KnowDotNet

Extending the CodeModel

Overcoming Missing CodeModel Features

by Les Smith

Want to be able to pick up every code element in a CodeWindow, including comments, compiler directives, etc?  The CodeModel gets most of it but not all.  This article shows how to extend the CodeModel to pick up the lines and code elements that the CodeModel misses.

When Microsoft first introduced the CodeModel in Visual Studio .NET 1.0, it was a feature, from the standpoint of the developer attempting to write add-ins, that was long overdue.  For several years, I had been writing add-ins, or at least creating extensions to the VB IDE before they were even called add-ins.  Full-blown add-ins were introduced in VB5, but the task of parsing code from a code window, before the introduction of the CodeModel was still a daunting task.  

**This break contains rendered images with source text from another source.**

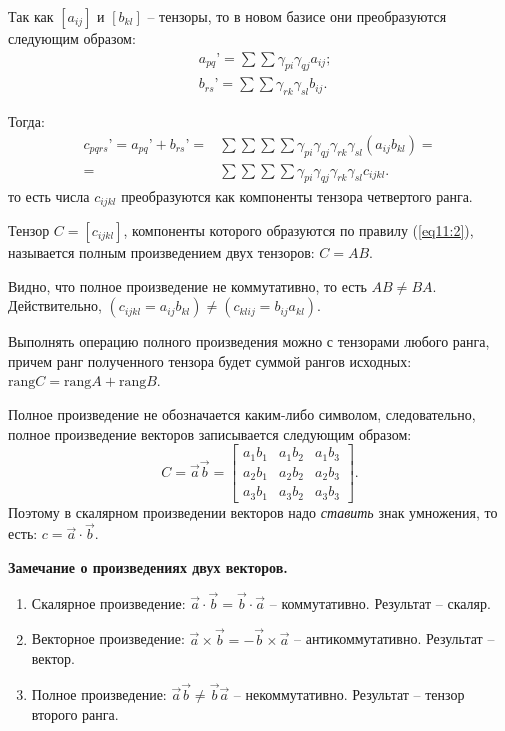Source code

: 	Так как \( [a_{ij}] \) и \( [b_{kl}] \) -- тензоры, то в новом базисе они преобразуются следующим образом:
	\begin{align}
	& a_{pq}{’} = \sum\sum \gamma_{pi}\gamma_{qj}a_{ij}; \nonumber \\
	& b_{rs}{’} = \sum\sum \gamma_{rk}\gamma_{sl}b_{ij}. \nonumber
	\end{align}
	
	Тогда:
	\begin{align}
	c_{pqrs}{’} = a_{pq}{’} + b_{rs}{’} = & \sum\sum\sum\sum \gamma_{pi}\gamma_{qj}\gamma_{rk}\gamma_{sl}(a_{ij}b_{kl}) = \nonumber \\
	= & \sum\sum\sum\sum \gamma_{pi}\gamma_{qj}\gamma_{rk}\gamma_{sl}c_{ijkl}. \nonumber
	\end{align}
	то есть числа \( c_{ijkl} \) преобразуются как компоненты тензора четвертого ранга.
	
	\begin{definition}
	Тензор \( C = [c_{ijkl}] \), компоненты которого образуются по правилу (\ref{eq11:2}), называется полным произведением двух тензоров: \( C = AB \).
	\end{definition}
	
	Видно, что полное произведение не коммутативно, то есть \( AB \ne BA \). Действительно, \( (c_{ijkl} = a_{ij}b_{kl}) \ne (c_{klij} = b_{ij}a_{kl}) \).
	
	Выполнять операцию полного произведения можно с тензорами любого ранга, причем ранг полученного тензора будет суммой рангов исходных: \( \mathrm{rang}C = \mathrm{rang}A + \mathrm{rang}B \).
	
	Полное произведение не обозначается каким-либо символом, следовательно, полное произведение векторов записывается следующим образом:
	\[ C = \vec{a}\vec{b} = \begin{bmatrix}
	a_1b_1 & a_1b_2 & a_1b_3 \\
	a_2b_1 & a_2b_2 & a_2b_3 \\
	a_3b_1 & a_3b_2 & a_3b_3
	\end{bmatrix}. \]
	Поэтому в скалярном произведении векторов надо \textit{ставить} знак умножения, то есть: \( c = \vec{a}\cdot\vec{b} \).
	
	\textbf{Замечание о произведениях двух векторов.}
	\begin{enumerate}
	\item Скалярное произведение: \( \vec{a}\cdot\vec{b} = \vec{b}\cdot\vec{a} \) -- коммутативно. Результат -- скаляр.
	\item Векторное произведение: \( \vec{a}\times\vec{b} = -\vec{b}\times\vec{a} \) -- антикоммутативно. Результат -- вектор.
	\item Полное произведение: \( \vec{a}\vec{b} \ne \vec{b}\vec{a} \) -- некоммутативно. Результат -- тензор второго ранга.
	\end{enumerate}

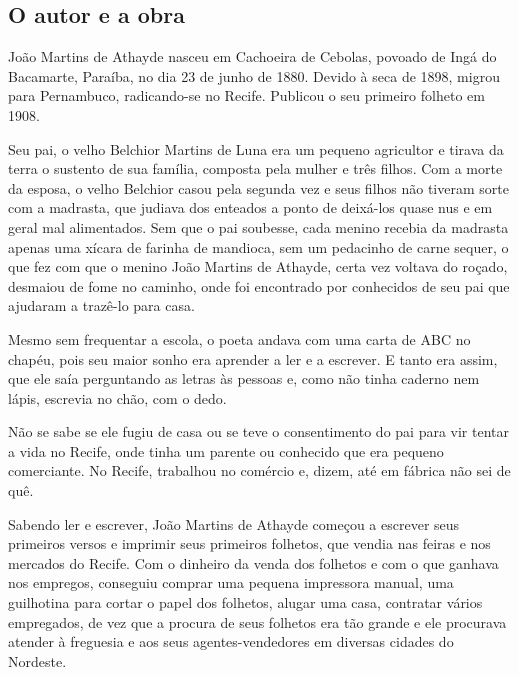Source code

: \documentclass[12pt]{extarticle}
\begin{document}

\subsection{O autor e a obra}

João Martins de Athayde nasceu em Cachoeira de Cebolas, povoado de Ingá do
Bacamarte, Paraíba, no dia 23 de junho de 1880. Devido à seca de 1898, migrou
para Pernambuco, radicando-se no Recife. Publicou o seu primeiro folheto em
1908.


Seu pai, o velho Belchior Martins de Luna era um pequeno agricultor e tirava da
terra o sustento de sua família, composta pela mulher e três filhos. Com
a morte da esposa, o velho Belchior casou pela segunda vez e seus filhos não
tiveram sorte com a madrasta, que judiava dos enteados a ponto de deixá-los
quase nus e em geral mal alimentados. Sem que o pai soubesse, cada menino
recebia da madrasta apenas uma xícara de farinha de mandioca, sem um pedacinho
de carne sequer, o que fez com que o menino João Martins de Athayde, certa vez
voltava do roçado, desmaiou de fome no caminho, onde foi encontrado por
conhecidos de seu pai que ajudaram a trazê-lo para casa.

Mesmo sem frequentar a escola, o poeta andava com uma carta de ABC no chapéu,
pois seu maior sonho era aprender a ler e a escrever. E tanto era assim, que
ele saía perguntando as letras às pessoas e, como não tinha caderno nem lápis,
escrevia no chão, com o dedo.

Não se sabe se ele fugiu de casa ou se teve o consentimento do pai para vir
tentar a vida no Recife, onde tinha um parente ou conhecido que era pequeno
comerciante. No Recife, trabalhou no comércio e, dizem, até em fábrica não sei
de quê.

Sabendo ler e escrever, João Martins de Athayde começou a escrever seus
primeiros versos e imprimir seus primeiros folhetos, que vendia nas feiras
e nos mercados do Recife. Com o dinheiro da venda dos folhetos e com o que
ganhava nos empregos, conseguiu comprar uma pequena impressora manual, uma
guilhotina para cortar o papel dos folhetos, alugar uma casa, contratar vários
empregados, de vez que a procura de seus folhetos era tão grande e ele
procurava atender à freguesia e aos seus agentes-vendedores em diversas cidades
do Nordeste.
\end{document}
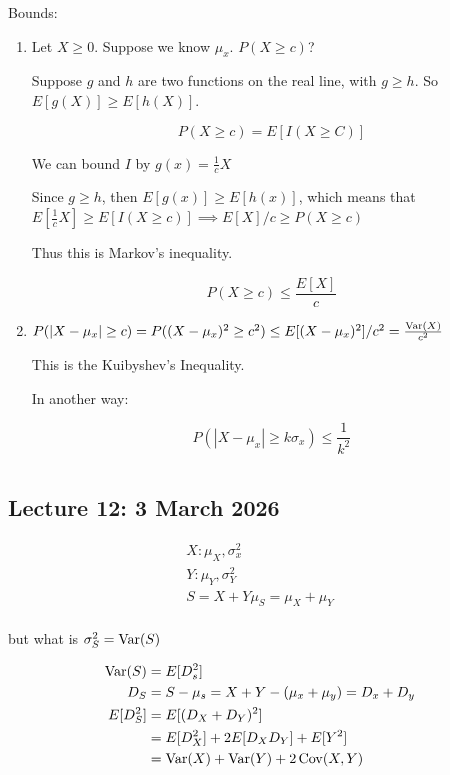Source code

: \documentclass{report}
\begin{document}
Bounds: 
\begin{enumerate}
	\item Let $ X \ge 0 $. Suppose we know $ \mu _{x} $. $ P(X \ge c) $? 

		Suppose $ g $ and $ h $ are two functions on the real line, with $ g\ge h $. So $ E[g(X)] \ge E[h(X)] $. 

		\[
			P(X \ge c) = E[I(X\ge C)]
		\]

		We can bound $ I $ by $ g(x) = \frac{1}{c}X $ 

		Since $ g\ge h $, then $ E[g(x)] \ge E[h(x)] $, which means that $ E[\frac{1}{c} X ] \ge E[I(X\ge c)] \implies  E[X]/c \ge P(X\ge c)$ 

		Thus this is Markov's inequality. 

		\[
		P(X \ge c) \le \frac{E[X]}{c}
		\]

	\item $ P(|X-\mu _{x}| \ge c) = P((X-\mu _{x})^{2} \ge c^{2}) \le E[(X-\mu _{x})^{2}]/c^{2} = \frac{\Var(X)}{c^{2}}$ 

		This is the Kuibyshev's Inequality. 

		In another way: 

		\[
		P(|X-\mu _{x}| \ge k\sigma_{x}) \le \frac{1}{k^{2}}
		\]

\end{enumerate}

\chapter{}
\section{Lecture 12: 3 March 2026} 

\begin{align*}
	X: \mu _{X}, \sigma^{2}_{x} \\
	Y: \mu _{Y}, \sigma^{2}_{Y}\\
	S = X+Y
	\mu _{S} = \mu _{X} + \mu _{Y} \\
\end{align*}

but what is $ \sigma^{2}_{S} = \Var(S) $ 

\begin{align*}
\Var(S) &= E[D_{s}^{2}] \\
D_{S} &= S - \mu _{s} = X + Y - (\mu _{x} + \mu _{y}) = D_{x} + D_{y} \\
E[D_{S}^{2}] &= E[(D_{X}+D_{Y})^{2}] \\
&= E[D_{X}^{2}] + 2E[D_{X}D_{Y}] + E[Y^{2}] \\
&= \Var(X) + \Var(Y) + 2\Cov(X,Y) \\
\end{align*}
\end{document}
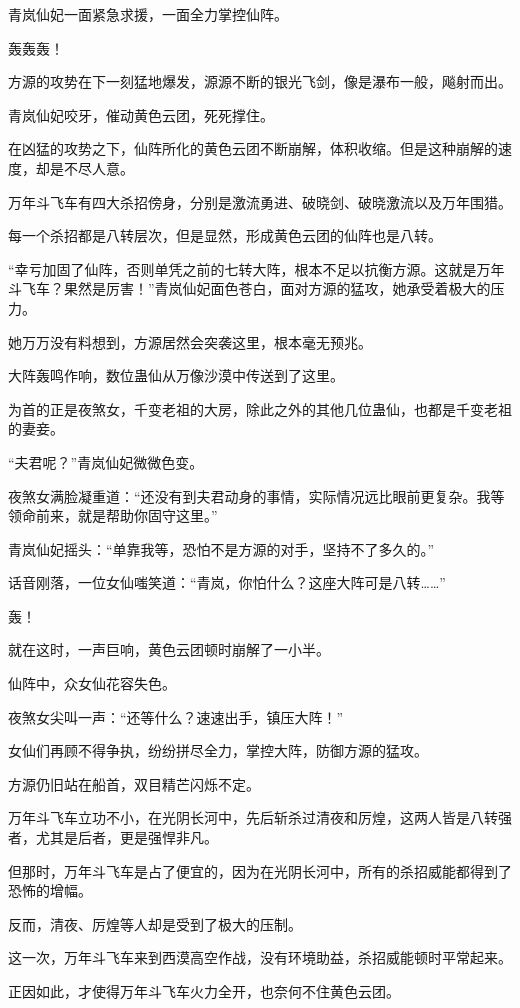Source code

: \begin{this_body}
青岚仙妃一面紧急求援，一面全力掌控仙阵。

轰轰轰！

方源的攻势在下一刻猛地爆发，源源不断的银光飞剑，像是瀑布一般，飚射而出。

青岚仙妃咬牙，催动黄色云团，死死撑住。

在凶猛的攻势之下，仙阵所化的黄色云团不断崩解，体积收缩。但是这种崩解的速度，却是不尽人意。

万年斗飞车有四大杀招傍身，分别是激流勇进、破晓剑、破晓激流以及万年围猎。

每一个杀招都是八转层次，但是显然，形成黄色云团的仙阵也是八转。

“幸亏加固了仙阵，否则单凭之前的七转大阵，根本不足以抗衡方源。这就是万年斗飞车？果然是厉害！”青岚仙妃面色苍白，面对方源的猛攻，她承受着极大的压力。

她万万没有料想到，方源居然会突袭这里，根本毫无预兆。

大阵轰鸣作响，数位蛊仙从万像沙漠中传送到了这里。

为首的正是夜煞女，千变老祖的大房，除此之外的其他几位蛊仙，也都是千变老祖的妻妾。

“夫君呢？”青岚仙妃微微色变。

夜煞女满脸凝重道：“还没有到夫君动身的事情，实际情况远比眼前更复杂。我等领命前来，就是帮助你固守这里。”

青岚仙妃摇头：“单靠我等，恐怕不是方源的对手，坚持不了多久的。”

话音刚落，一位女仙嗤笑道：“青岚，你怕什么？这座大阵可是八转……”

轰！

就在这时，一声巨响，黄色云团顿时崩解了一小半。

仙阵中，众女仙花容失色。

夜煞女尖叫一声：“还等什么？速速出手，镇压大阵！”

女仙们再顾不得争执，纷纷拼尽全力，掌控大阵，防御方源的猛攻。

方源仍旧站在船首，双目精芒闪烁不定。

万年斗飞车立功不小，在光阴长河中，先后斩杀过清夜和厉煌，这两人皆是八转强者，尤其是后者，更是强悍非凡。

但那时，万年斗飞车是占了便宜的，因为在光阴长河中，所有的杀招威能都得到了恐怖的增幅。

反而，清夜、厉煌等人却是受到了极大的压制。

这一次，万年斗飞车来到西漠高空作战，没有环境助益，杀招威能顿时平常起来。

正因如此，才使得万年斗飞车火力全开，也奈何不住黄色云团。


\end{this_body}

With the advent of Visual Studio .NET 2005, we now have CodeModel2 with new features, which this article will not attempt to cover.  However, as with the CodeModel, CodeModel2 still has a few limitations.  Like most developers, I am never satisfied.  You give us some great new feature, and it only whets our appetite for more.

The CodeModel and its sub class, the FileCodeModel (which is the central object of this article) are designed to provide the user of the Extensibility model the ability to browse and in some areas modify the structure of code in a Class, Namespace, or ProjectItem.  However, there are still a few needs that the FileCodeModel does not meet.  Some are by design; others appear to be still unimplemented features.  For example, even though the
Inherits and Implements statements are listed in the vsCMElement Enumerations, the FileCodeModel does not pick them up in VB Projects.  Since these two items are simply extensions of the Class Statement in C#, they are not missed in C# programs. In VB projects, this appears to be either a bug or an unimplemented feature.  The other, more subtle short coming is the lack of ability to pick up Compiler Directives.  This really manifests itself in a big way when you have a sequence of code such as the following:

#If DEBUG Then
   Private var2 As Integer
#Else
   Private var2 As Int32
#
End If

In the code snippet, shown above, if DEBUG is True, the FileCodeModel will see the first instance of the
var2 variable, but it will not see the second instance.  This is by design.  Obviously, the same variable name cannot exist more than once in the same scope.  So, if you are attempting to use the FileCodeModel to retrieve all of the code in a ProjectItem, you will miss the second instance of var2, simply because it will not compile and therefore the FileCodeModel will not see it, and consequently can't return it to you.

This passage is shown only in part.